21. I wholly agree with the submission by the accused persons that the theory and assumptions of the investigations officer fail to prove beyond reasonable doubt that the act of killing was done by the 2 accused persons. The evidence of the investigations officer was only based on the proximity of the residence of the accussed persons to the scene pf the crime. This cannot solely create an inference of guilt incompatible with the innocence of the accused persons. Pw1 and pw2 actually conceded that they were not aware that the investigations by Pw3 led to the conclusion that the accused persons were capable of the offence.
22. In hindsight Pw1 testified thatthe information they got from the scene was to the effect that the elders and the accused persons did not know the killers. It is also peculiar that the accused persons were at the scene of the crime on the day the Assistnt Chief and the investigation officer visited the scene and equally statements with the investigations officer. The fact that they recanted their statements was not proved by the prosecution. None of the initial statements nor the recanted statements were produced to prove this anomaly. It can therefore be gainsaid that the accused persons were merely onlookers who happened to be at the scene at the time the investigating officer visited the scene.
23. Lastly the murder weapon wasnever recovered. There was no tracing of the footprints that may have been made by the culprits who caused the death of the deceased.
24. It is therefore my finding that the prosecution has failed to prove the element that the unlawful cause of deathof the deceased was caused by either acts of omission or commission by the accused.
Malice Aforethought
25. In Republic v Tubere S/O Ochen [1945] 12 EACA 63. The court held and acknowledged that in determining whether malice aforethought has been established the following elements should be considered:
(1) The nature of the weapon used.
(2) The manner in which it was used.
(3) The part of the body targeted.
(4) The nature of the injuries inflicted either a single stab/wound or multiple injuries.
(5) The conduct of the accused before, during and after the incident.
26. In this case the murder weapon was never recovered. Pw1 and Pw3 testified that there were no witnesses who could give probable motive for the killing of the. Going by the conduct of the accused persons after the incident it is clear to this court that they were present at the scene so that they can assist in the investigations.

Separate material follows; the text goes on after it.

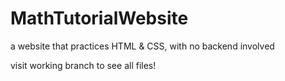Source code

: # MathTutorialWebsite
a website that practices HTML &amp; CSS, with no backend involved

visit working branch to see all files!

Pw1 testified that he had directed herders to gaurd the body from hyenas.
27. I am therefore of the conceded view that malice aforethought was not established to warrant the accused person to be called upon to answer. Upon evaluation of the whole evidence am satisfied that there is lack of sufficient evidence to establish a prima facie case against the accused. It is clearly a case if the accused is put on his defence and elects to remain silent or call no evidence this court would have nothing to go by to render an adverse conviction against the accused.
28. As a result I hereby find in favour of the defence by entering a verdict of not guilty and do acquit both the accused persons under section 306 (1) of the Criminal Procedure Code. The charge of murder contrary to section 203 of the Penal Code remains unproven. The accused persons are set at liberty unless otherwise lawfully held.
HON A. ONG’INJO
JUDGE
RULING DELIVERED, DATED AND SIGNED IN COURT ON 09TH DAY OF OCTOBER 2019.
In the presence of :
C/A: Mwenda
State:-
Accused 1:- Present in person
Accused 2:- Present in person
Mr Ojiambo Advocate for Accused persons – Mr Abubakar holding brief for.
Order: Copy of ruling to be supplied to state and defence counsel, sureties discharged and securities to be released to them.